I have an original Darrell Green jersey, circa 1998 or so, that I wear for good luck or for old school “Skin’s” pride. But mostly, I wear it to prove that I am a true fan, from WAY back. I believe that I am the backbone of the NFL fandom: the tried and true, loyal to a fault, favorite team insignia buying fan. The NFL is the most popular and successful sport in the US, and that is primarily because of people just like me.
At least, that was what I thought until about 24 hours ago. Now, I believe that I am a dying breed. A shrinking population that the NFL no longer seeks to target directly, instead they simply placate us as our generation passes by. Maybe that seems a bit harsh, but hang in there with me a few moments.
Driving home from my annual fantasy football draft, I received a revelation while chuckling at a person’s drafting choices. Instead of brushing them off as a “wannabe” or fake fan, I realized that maybe, just maybe, that person is EXACTLY who the NFL is in need of these days. The thought came to me as I crossed a mountain on the way home that night. It seems that the bread and butter of today’s NFL fandom are the fair weather fantasy football players.
Don’t get me wrong, I have played fantasy football for a dozen years. I have 2 leagues, and take pride in my 3 championships. I LOVE fantasy football. One of my favorite days of the year is draft day, and not the one in April.
But it seems to be clear that the popularity, growth, and overwhelming success of today’s NFL lies not with me, but within the casual fans of fantasy football.
For years, I have made fun of these people. They confused players, teams, and references. Their lack of history reared it’s wonderful head at the best of times and they are always great for a laugh. I could trace my heritage of fandom through memories. I watched as Joe Theismans’ leg exploded. I remember Doug Williams being asked how long he had been a black quarterback. The “Fun Bunch”, the “Hog’s”, RFK rocking and singing “Hail to the Redskins”. I am a FAN. Hear me roar, I guess.
To me, these new folks seem to have no team loyalty, no history, no panache. They float from team to team with the wind. They could tell you who was on the last Gatorade commercial, but had no idea who Ronnie Lott was. The Ice Bowl, “the catch”, the “immaculate reception” have no importance to them.
And these fair weather fans are a frustrating breed.

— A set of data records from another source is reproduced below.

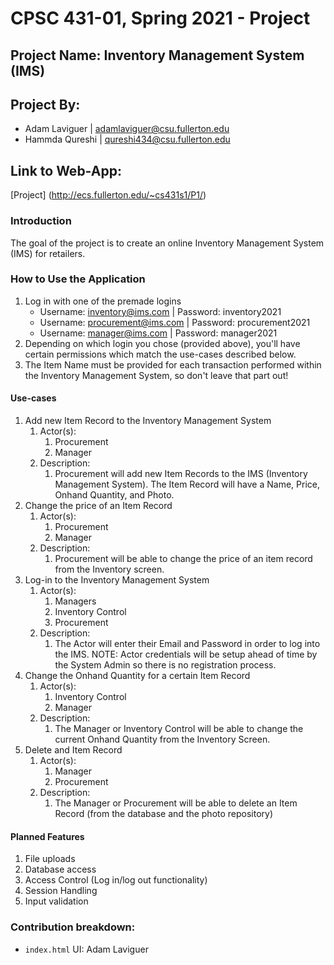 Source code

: # CPSC 431-01, Spring 2021 - Project
## Project Name: Inventory Management System (IMS)
## Project By: 
* Adam Laviguer | adamlaviguer@csu.fullerton.edu
* Hammda Qureshi | qureshi434@csu.fullerton.edu

## Link to Web-App:
[Project] (http://ecs.fullerton.edu/~cs431s1/P1/)

### Introduction
The goal of the project is to create an online Inventory Management System (IMS) for retailers.

### How to Use the Application
1. Log in with one of the premade logins
	* Username: inventory@ims.com | Password: inventory2021
	* Username: procurement@ims.com | Password: procurement2021
	* Username: manager@ims.com | Password: manager2021
2. Depending on which login you chose (provided above), you'll have certain permissions which match the use-cases described below.
3. The Item Name must be provided for each transaction performed within the Inventory Management System, so don't leave that part out!

#### Use-cases
1. Add new Item Record to the Inventory Management System
	1. Actor(s):
		1. Procurement
		2. Manager
	2. Description:
		1. Procurement will add new Item Records to the IMS (Inventory Management System). The Item Record will have a Name, Price, Onhand Quantity, and Photo.
2. Change the price of an Item Record
	1. Actor(s):
		1. Procurement
		2. Manager
	2. Description:
		1. Procurement will be able to change the price of an item record from the Inventory screen.
3. Log-in to the Inventory Management System
	1. Actor(s):
		1. Managers
		2. Inventory Control
		3. Procurement
	2. Description:
		1. The Actor will enter their Email and Password in order to log into the IMS. NOTE: Actor credentials will be setup ahead of time by the System Admin so there is no registration process.
4. Change the Onhand Quantity for a certain Item Record
	1. Actor(s):
		1. Inventory Control
		2. Manager
	2. Description:
		1. The Manager or Inventory Control will be able to change the current Onhand Quantity from the Inventory Screen.
5. Delete and Item Record
	1. Actor(s):
		1. Manager
		2. Procurement
	2. Description:
		1. The Manager or Procurement will be able to delete an Item Record (from the database and the photo repository)

#### Planned Features
1. File uploads
2. Database access
3. Access Control (Log in/log out functionality)
4. Session Handling
5. Input validation

### Contribution breakdown:
* `index.html` UI: Adam Laviguer

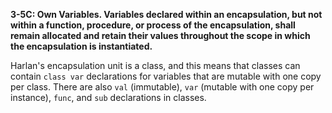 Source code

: **3-5C: Own Variables.  Variables declared within an encapsulation, but not within a function, procedure, or process of the encapsulation, shall remain allocated and retain their values throughout the scope in which the encapsulation is instantiated.**

Harlan's encapsulation unit is a class, and this means that classes can contain `class var` declarations for variables that are mutable with one copy per class.  There are also `val` (immutable), `var` (mutable with one copy per instance), `func`, and `sub` declarations in classes.
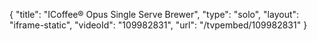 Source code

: {
    "title": "ICoffee&reg; Opus Single Serve Brewer",
    "type": "solo",
    "layout": "iframe-static",
    "videoId": "109982831",
    "url": "\/tvpembed\/109982831"
} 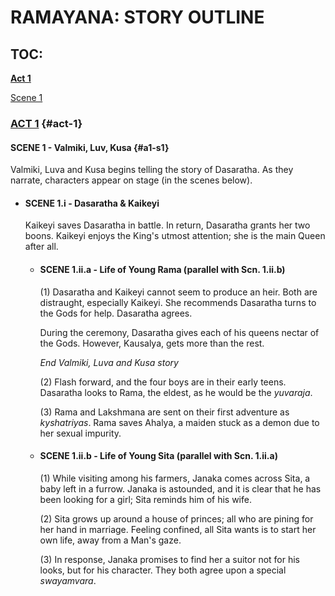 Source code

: # **RAMAYANA: STORY OUTLINE**

## TOC:
<a href='#act-1'><b>Act 1</b></a>

[Scene 1](#a1-s1)

### <u>ACT 1</u> {#act-1}

#### SCENE 1 - Valmiki, Luv, Kusa {#a1-s1}

Valmiki, Luva and Kusa begins telling the story of Dasaratha. As they narrate,
characters appear on stage (in the scenes below).

* #### SCENE 1.i - Dasaratha & Kaikeyi

  Kaikeyi saves Dasaratha in battle. In return, Dasaratha grants her two boons.
  Kaikeyi enjoys the King's utmost attention; she is the main Queen after all.

  * #### SCENE 1.ii.a - Life of Young Rama (parallel with Scn. 1.ii.b)

    (1) Dasaratha and Kaikeyi cannot seem to produce an heir. Both are distraught, especially
    Kaikeyi. She recommends Dasaratha turns to the Gods for help. Dasaratha agrees.

    During the ceremony, Dasaratha gives each of his queens nectar of the Gods. However,
    Kausalya, gets more than the rest.

    *End Valmiki, Luva and Kusa story*

    (2) Flash forward, and the four boys are in their early teens. Dasaratha looks to Rama,
    the eldest, as he would be the *yuvaraja*.

    (3) Rama and Lakshmana are sent on their first adventure as *kyshatriyas*. Rama saves
    Ahalya, a maiden stuck as a demon due to her sexual impurity.

  * #### SCENE 1.ii.b - Life of Young Sita (parallel with Scn. 1.ii.a)

    (1) While visiting among his farmers, Janaka comes across Sita, a baby left in a furrow.
    Janaka is astounded, and it is clear that he has been looking for a girl; Sita reminds him
    of his wife.

    (2) Sita grows up around a house of princes; all who are pining for her hand in marriage.
    Feeling confined, all Sita wants is to start her own life, away from a Man's gaze.

    (3) In response, Janaka promises to find her a suitor not for his looks, but for his character.
    They both agree upon a special *swayamvara*.
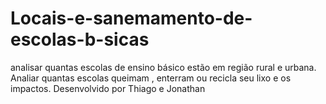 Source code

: # Locais-e-sanemamento-de-escolas-b-sicas
analisar quantas escolas de ensino básico estão em região rural e urbana.
Analiar quantas escolas queimam , enterram ou recicla seu lixo e os impactos.
Desenvolvido por Thiago e Jonathan
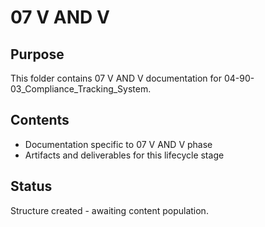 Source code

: # 07 V AND V

## Purpose
This folder contains 07 V AND V documentation for 04-90-03_Compliance_Tracking_System.

## Contents
- Documentation specific to 07 V AND V phase
- Artifacts and deliverables for this lifecycle stage

## Status
Structure created - awaiting content population.
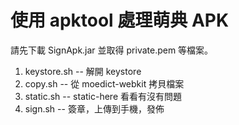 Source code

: 使用 apktool 處理萌典 APK
=========================
請先下載 SignApk.jar 並取得 private.pem 等檔案。


1. keystore.sh -- 解開 keystore
1. copy.sh -- 從 moedict-webkit 拷貝檔案
1. static.sh -- static-here 看看有沒有問題
1. sign.sh -- 簽章，上傳到手機，發佈
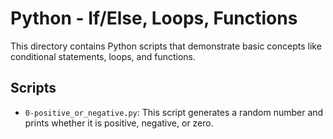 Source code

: # Python - If/Else, Loops, Functions

This directory contains Python scripts that demonstrate basic concepts like conditional statements, loops, and functions.

## Scripts

*   `0-positive_or_negative.py`: This script generates a random number and prints whether it is positive, negative, or zero.
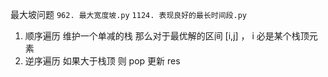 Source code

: 最大坡问题
`962. 最大宽度坡.py`
`1124. 表现良好的最长时间段.py`

1. 顺序遍历 维护一个单减的栈
   那么对于最优解的区间 [i,j] ， i 必是某个栈顶元素
2. 逆序遍历 如果大于栈顶 则 pop 更新 res

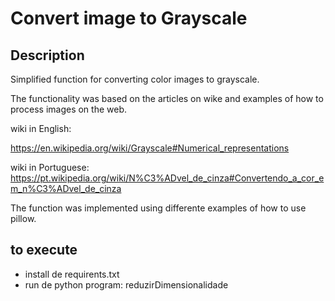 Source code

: # Convert image to Grayscale

## Description
Simplified function for converting color images to grayscale.

The functionality was based on the articles on wike and examples of how to process images on the web.

wiki in English:

https://en.wikipedia.org/wiki/Grayscale#Numerical_representations

wiki in Portuguese:
https://pt.wikipedia.org/wiki/N%C3%ADvel_de_cinza#Convertendo_a_cor_em_n%C3%ADvel_de_cinza

The function was implemented using differente examples of how to use pillow.

## to execute
- install de requirents.txt
- run de python program: reduzirDimensionalidade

They throw names around like old pro’s, but if you looked close, they are just reciting to names off ESPN, or from their Fantasy Football magazine. They are like locusts, simply devouring all of the information they can get their hands on, even if they are not sure what Nickel coverage means.
In playing fantasy football, they generally are the curveball team: unpredictable, unprecedented, and dangerous. They buck the conventional. They win. A lot.
But what makes them so important to today’s NFL are their habits. They do not fret in buying an RGIII jersey for the draft one year, and then showing up in a Dez Bryant original the next. They will carry on for an entire year about the success and failures of the Packers, and then speak with intelligence and informed data about the 49er’s the next year. You see, their purchasing and watching allegiance fall’s not to a single traditional team, but to THEIR team. Their fantasy football team. Their “team” is comprised of their players. Ever changing, every varied, and with age old rivalries forgotten.
While I will make sure to watch every Redskins game this year, I am not put off if I miss a Tampa Bay Buc’s game, or the Monday Night snooze fest between the Jets and Rams. But these new fans, they will watch them all. With interest. Real rooting interest.
They are tracking their players, their opponents players, and watching 3 games at once. True, they may not catch every play of a single game, but they catch far more football viewing than I. And from this wide cast net, new fans are born. They go from casual to obsessive viewers. Their Sunday’s become a blur of laptops and remote controls. Their budgets change as they acquire enough NFL gear to fill their closet.
Meanwhile, I search for that replica Russ Grimm jersey, holding out to find it in the right size for the right price. My scope is narrow. I am a singular fan of an older time. In the multi-task mania of a world we live in, my die hard fandom is a cute novelty.
You can even view this in today’s presentation of players. Peyton Manning and Cam Newton are both in a new line of commercials for Gatorade that feature the players pranking unsuspecting customers. The players walk in without any form of NFL identification on, and we watch the transformative look of the customer as they realize who these people are. The target audience is the casual NFL fan, who recognize and know these players even without their jerseys. And that is a tall feat for players who make a living behind a face-mask and pads.
So I tip my symbolic hat to you, new NFL fan. Because of you I have been afforded new levels of interaction with my team. It is your fandom that opens doors of information that I never thought possible. You have driven me to watch the bigger NFL picture, and to fall in love with the game all over again. While I will always live and die with every Skin’s loss, I have taken to the habits of following the Red Zone channel to track all of the action. In short, your ways are becoming my ways. And the joke is now on me.
Football is a great game. A game of gladiators, brains and courage. I ask you to treat it with care, to embrace its history, and for the love of almighty, please learn that you simply CAN NOT wear a Green Bay hat and a Bears shirt at the same time.